Development and validation of a matlab software program for decoding the treatment errors in real-time position management™ Gating-generated breathing trace

• Published in: Journal of medical physics Vol. 45; no. 1; pp. 16 - 23
• Main Authors: Kumawat, Naveen, Shrotriya, Anil, Heigrujam, Malhotra, Patro, Kartikeswar, Kumar, Satendra, Bansal, Anil, Munjal, Ram, Anand, Anil
• Format: Journal Article
• Language: English
• Published: India Wolters Kluwer India Pvt. Ltd 01.01.2020; Medknow Publications and Media Pvt. Ltd; Medknow Publications & Media Pvt. Ltd; Wolters Kluwer - Medknow; Wolters Kluwer Medknow Publications
• Subjects: Amplitudes; beam-on errors; breathing trace; gating; Graphical user interface; International economic relations; Lag time; Management; Matlab; Medical equipment industry; Motion effects; Original; Parameters; Radiation therapy; Real time; Respiration; Response time; Simulation; Software; Time; time delay; Time lag; Transistors; User interface; United States; United States > US; gating; time delay; Beam-on errors; breathing trace; MATLAB
• ISSN: 0971-6203; 1998-3913
• DOI: 10.4103/jmp.JMP_30_19

Introduction: The Real-time Position Management™ (RPM) is used as a motion management tool to reduce normal tissue complication.
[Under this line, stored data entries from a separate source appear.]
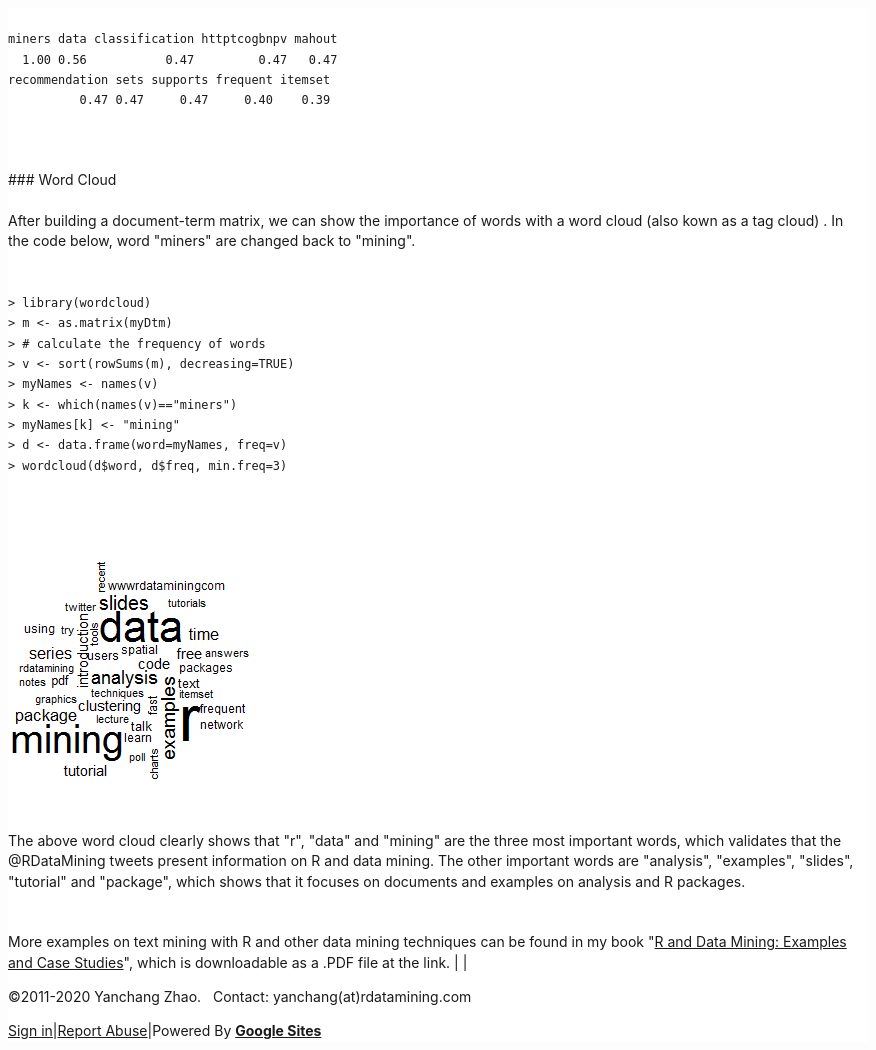 <br>`miners data classification httptcogbnpv mahout`  <br>`  1.00 0.56           0.47         0.47   0.47`  <br>`recommendation sets supports frequent itemset`  <br>`          0.47 0.47     0.47     0.40    0.39`<br><br>  <br><br>### <a id="TOC-Word-Cloud"></a>Word Cloud<br><br>After building a document-term matrix, we can show the importance of words with a word cloud (also kown as a tag cloud) . In the code below, word "miners" are changed back to "mining".  <br>  <br><br>`> library(wordcloud)`  <br>`> m <- as.matrix(myDtm)`  <br>`> # calculate the frequency of words`  <br>`> v <- sort(rowSums(m), decreasing=TRUE)`  <br>`> myNames <- names(v)`  <br>`> k <- which(names(v)=="miners")`  <br>`> myNames[k] <- "mining"`  <br>`> d <- data.frame(word=myNames, freq=v)`  <br>`> wordcloud(d$word, d$freq, min.freq=3)`<br><br>  <br>  <br><br>[![](../_resources/d8fa85c30e5b43f5b4f08baef43f2460.png "Word cloud of @RDataMining tweets")](http://www.rdatamining.com/examples/text-mining/wordcloud.png?attredirects=0)<br><br>  <br>The above word cloud clearly shows that "r", "data" and "mining" are the three most important words, which validates that the @RDataMining tweets present information on R and data mining. The other important words are "analysis", "examples", "slides", "tutorial" and "package", which shows that it focuses on documents and examples on analysis and R packages.  <br><br>  <br>More examples on text mining with R and other data mining techniques can be found in my book "[R and Data Mining: Examples and Case Studies](http://www.rdatamining.com/docs)", which is downloadable as a .PDF file at the link. |     |

©2011-2020 Yanchang Zhao.    Contact: yanchang(at)rdatamining.com

[Sign in](https://accounts.google.com/ServiceLogin?continue=http://sites.google.com/a/rdatamining.com/www/examples/text-mining&service=jotspot)|[Report Abuse](http://sites.google.com/a/rdatamining.com/www/system/app/pages/reportAbuse)|Powered By **[Google Sites](http://sites.google.com/site)** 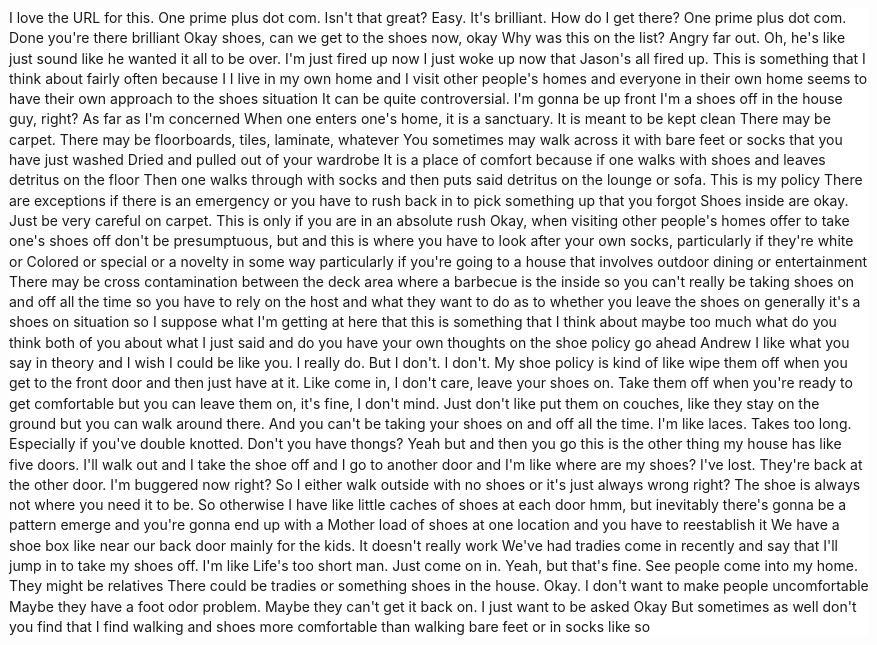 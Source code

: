 I love the URL for this.
One prime plus dot com.
Isn't that great?
Easy.
It's brilliant.
How do I get there?
One prime plus dot com.
Done you're there brilliant
Okay shoes, can we get to the shoes now, okay
Why was this on the list?
Angry far out. Oh, he's like just sound like he wanted it all to be over. I'm just fired up now
I just woke up now that Jason's all fired up. This is something that I think about fairly often because I
I live in my own home and I visit other people's homes and everyone in their own home seems to have their own approach
to the shoes situation
It can be quite controversial. I'm gonna be up front
I'm a shoes off in the house guy, right? As far as I'm concerned
When one enters one's home, it is a sanctuary. It is meant to be kept clean
There may be carpet. There may be floorboards, tiles, laminate, whatever
You sometimes may walk across it with bare feet or socks that you have just washed
Dried and pulled out of your wardrobe
It is a place of comfort because if one walks with shoes and leaves detritus on the floor
Then one walks through with socks and then puts said detritus on the lounge or sofa. This is my policy
There are exceptions if there is an emergency or you have to rush back in to pick something up that you forgot
Shoes inside are okay. Just be very careful on carpet. This is only if you are in an absolute rush
Okay, when visiting other people's homes offer to take one's shoes off
don't be presumptuous, but and this is where you have to look after your own socks, particularly if they're white or
Colored or special or a novelty in some way particularly if you're going to a house that involves outdoor dining or entertainment
There may be cross contamination between the deck area where a barbecue is
the inside so you can't really be taking shoes on and off all the time so you
have to rely on the host and what they want to do as to whether you leave the
shoes on generally it's a shoes on situation so I suppose what I'm getting
at here that this is something that I think about maybe too much what do you
think both of you about what I just said and do you have your own thoughts on the
shoe policy go ahead Andrew I like what you say in theory and I wish I could be
like you. I really do. But I don't. I don't. My shoe policy is kind of like wipe them off
when you get to the front door and then just have at it. Like come in, I don't care, leave
your shoes on. Take them off when you're ready to get comfortable but you can leave them
on, it's fine, I don't mind. Just don't like put them on couches, like they stay on the
ground but you can walk around there. And you can't be taking your shoes on and off
all the time. I'm like laces. Takes too long. Especially if you've double knotted.
Don't you have thongs? Yeah but and then you go this is the other thing my
house has like five doors. I'll walk out and I take the shoe off and I go to
another door and I'm like where are my shoes? I've lost. They're back at the other
door. I'm buggered now right? So I either walk outside with no shoes or it's just
always wrong right? The shoe is always not where you need it to be. So otherwise
I have like little caches of shoes at each door
hmm, but inevitably there's gonna be a pattern emerge and you're gonna end up with a
Mother load of shoes at one location and you have to reestablish it
We have a shoe box like near our back door mainly for the kids. It doesn't really work
We've had tradies come in recently and say that I'll jump in to take my shoes off. I'm like
Life's too short man. Just come on in. Yeah, but that's fine. See people come into my home. They might be relatives
There could be tradies or something shoes in the house. Okay. I don't want to make people uncomfortable
Maybe they have a foot odor problem. Maybe they can't get it back on. I just want to be asked
Okay
But sometimes as well don't you find that I find walking and shoes more comfortable than walking bare feet or in socks like so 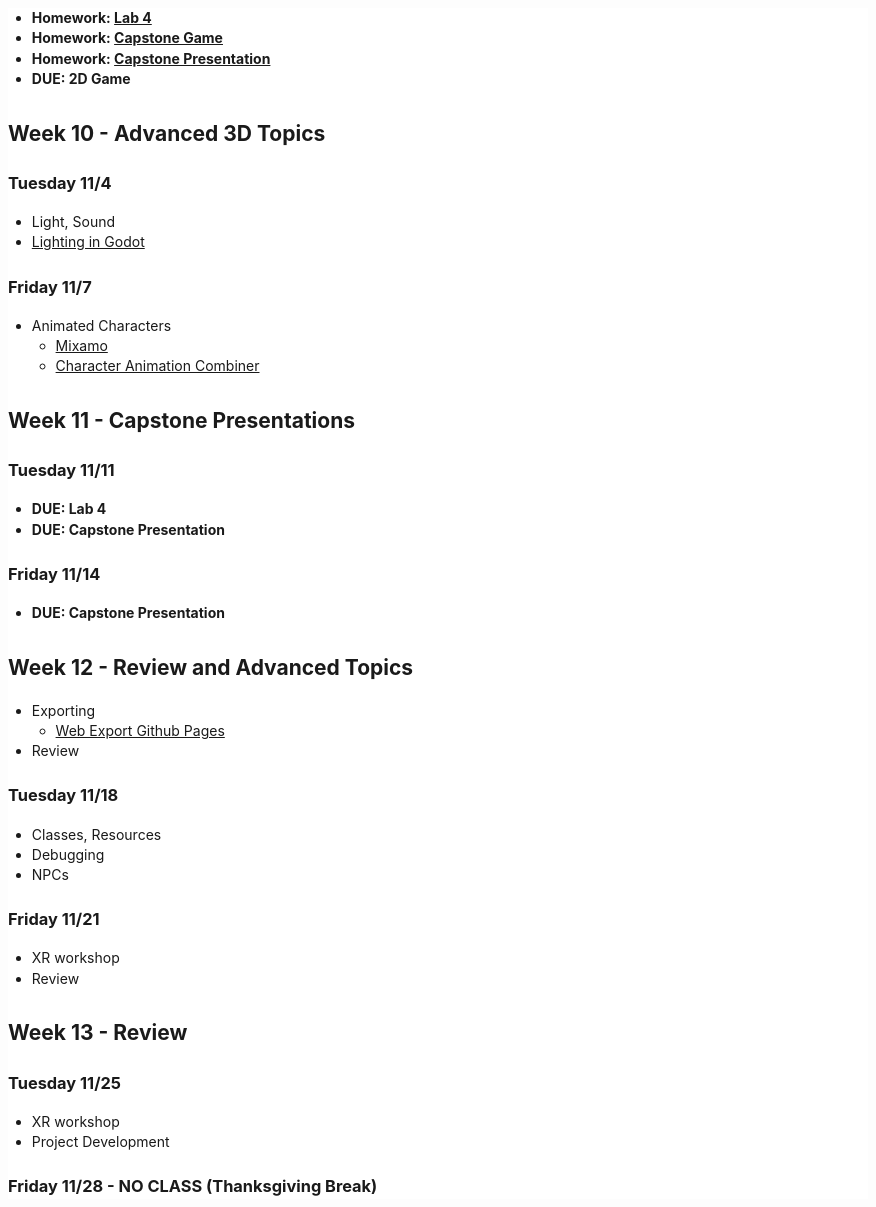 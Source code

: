- **Homework: [Lab 4](/Assignments/Labs/Lab_4.md)**
- **Homework: [Capstone Game](/Assignments/Capstone/Capstone_Game)** 
- **Homework: [Capstone Presentation](/Assignments/Capstone/Capstone_Concept)** 
- **DUE: 2D Game**

## Week 10 - Advanced 3D Topics

### Tuesday 11/4
- Light, Sound
- [Lighting in Godot](https://www.youtube.com/watch?v=aRdiiWpA0AA)


### Friday 11/7
- Animated Characters
  - [Mixamo](https://www.mixamo.com)
  - [Character Animation Combiner](https://nilooy.github.io/character-animation-combiner/)

## Week 11 -  Capstone Presentations
### Tuesday 11/11
- **DUE: Lab 4**
- **DUE: Capstone Presentation**

### Friday 11/14
- **DUE: Capstone Presentation**

## Week 12 - Review and Advanced Topics
- Exporting
  - [Web Export Github Pages](https://bezark.github.io/FCLC-Video-Game-Design/Modules/WebExport/exports/v3/)
- Review

### Tuesday 11/18
- Classes, Resources
- Debugging
- NPCs

### Friday 11/21
- XR workshop
- Review

## Week 13 - Review

### Tuesday 11/25
- XR workshop
- Project Development

### Friday 11/28 - NO CLASS (Thanksgiving Break)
However, no commercial software is available to quantify the "beam-on" errors in RPM-generated breathing traces. This study aimed to develop and validate an in-house-coded MATLAB program to quantify the "beam-on" errors in the breathing trace. Materials and Methods: A graphical user interface (GUI) was developed using MATLAB (Matrix Laboratory Ra2016) software. The GUI was validated using two phantoms (Varian-gated phantom and Brainlab ET gating phantom) with three regular motion profiles. Treatment time delay was calculated using regular sinusoidal motion profile. Ten patient's irregular breathing profiles were also analyzed using this GUI. Results: The beam-on comparison between the recorded reference trace and irradiated trace profile was done in two ways: (1) beam-on time error and (2) beam-on displacement error. These errors were ≤1.5% with no statistical difference for phase- and amplitude-based treatments. The predicated amplitude levels of reference phase-based profiles, and the actual amplitude levels of amplitude-based irradiated profiles were almost equal. The average treatment time delay was 47 ± 0.003 ms. The irregular breathing profile analysis showed that the amplitude-based gating treatment was more accurate than phase based. Conclusion: The developed GUI gave the same and acceptable results for all regular profiles. These errors were due to the lag time of the linear accelerator with gating treatment. This program can be used as to quantifying the intrafraction "beam-on" errors in breathing trace with both mode of gating techniques for irregular breathing trace, and in addition, it is capable to convert phase-based gating parameters to amplitude-based gating parameters for treatment.